My Aunt Sandra has Down Syndrome, and she can sometimes be kind of a jerk.
That’s a legitimate thing to say, I think. There is little that makes me more uncomfortable than when people sanctify those who are intellectually disabled. Sure, the majority of Sandra’s friends with Down Syndrome have been genuinely sweet-tempered, loving individuals. More than once, though, I’ve had conversations where a well-meaning friend will sigh and say, “People with Down’s -- they’re just -- they have the best smiles, you know? They’re always smiling!”
This seems completely ridiculous even to write, and I can’t believe I’m spelling it out. But people with Down Syndrome aren’t puppies. They don’t exist to fill your heart with gladness. They’re people, with feelings and hormones and bitchery, and they can sometimes be giant manipulative jerks.

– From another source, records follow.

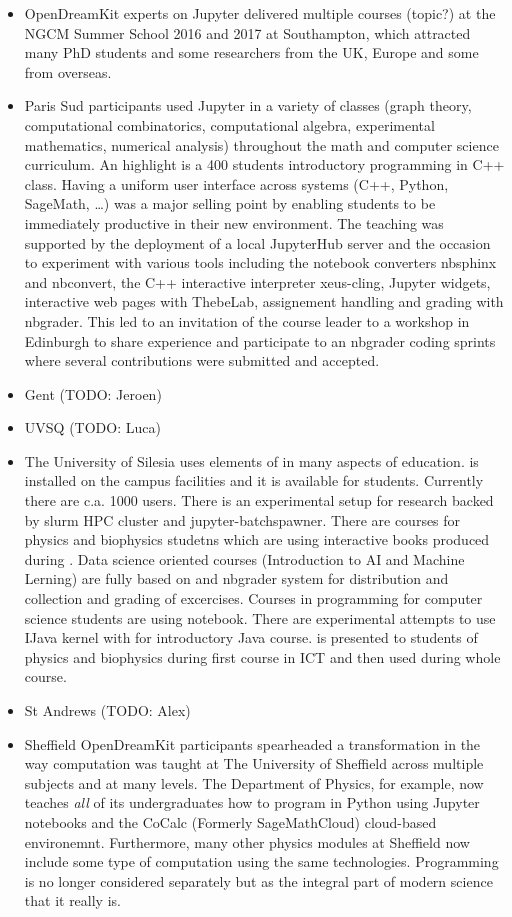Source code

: \documentclass{deliverablereport}
\begin{document}
\begin{itemize}
\item
  OpenDreamKit experts on Jupyter delivered multiple courses (topic?) at
  the NGCM Summer School 2016 and 2017 at Southampton, which attracted
  many PhD students and some researchers from the UK, Europe and some
  from overseas.
\item
  Paris Sud participants used Jupyter in a variety of classes (graph
  theory, computational combinatorics, computational algebra,
  experimental mathematics, numerical analysis) throughout the math and
  computer science curriculum. An highlight is a 400 students
  introductory programming in C++ class. Having a uniform user interface
  across systems (C++, Python, SageMath, \ldots) was a major selling
  point by enabling students to be immediately productive in their new
  environment. The teaching was supported by the deployment of a local
  JupyterHub server and the occasion to experiment with various tools
  including the notebook converters nbsphinx and nbconvert, the C++
  interactive interpreter xeus-cling, Jupyter widgets, interactive web
  pages with ThebeLab, assignement handling and grading with nbgrader.
  This led to an invitation of the course leader to a workshop in
  Edinburgh to share experience and participate to an nbgrader coding
  sprints where several contributions were submitted and accepted.
\item
  Gent (TODO: Jeroen)
\item
  UVSQ (TODO: Luca)
\item
  The University of Silesia uses elements of \ODK in many aspects of
  education. \Jupyterhub is installed on the campus facilities and it
  is available for students. Currently there are c.a. 1000
  users. There is an experimental setup for research backed by slurm
  HPC cluster and jupyter-batchspawner. There are courses for physics
  and biophysics studetns which are using interactive books produced
  during \ODK. Data science oriented courses (Introduction to AI and
  Machine Lerning) are fully based on \Jupyter and nbgrader system for
  distribution and collection and grading of excercises. Courses in
  \Python programming for computer science students are using \Juptyer
  notebook. There are experimental attempts to use IJava kernel with
  \Jupyter for introductory Java course. \SageMath is presented to
  students of physics and biophysics during first course in ICT and
  then used during whole course. 
\item
  St Andrews (TODO: Alex)
\item
  Sheffield OpenDreamKit participants spearheaded a transformation in
  the way computation was taught at The University of Sheffield across
  multiple subjects and at many levels. The Department of Physics, for
  example, now teaches \emph{all} of its undergraduates how to program
  in Python using Jupyter notebooks and the CoCalc (Formerly
  SageMathCloud) cloud-based environemnt. Furthermore, many other
  physics modules at Sheffield now include some type of computation
  using the same technologies. Programming is no longer considered
  separately but as the integral part of modern science that it really
  is.


\end{itemize}
\end{document}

I lived with Aunt Sandra from when I was four until I moved out for college, so I kind of think of her as my older sister. When I was a kid, we were totally best friends: She’s great with children and has the patience of literally no one else in my family, so we got along fabulously. We’d play hide-and-seek and freeze tag in the backyard or watch endless hours of pro wrestling on TV, which both of us were weirdly into.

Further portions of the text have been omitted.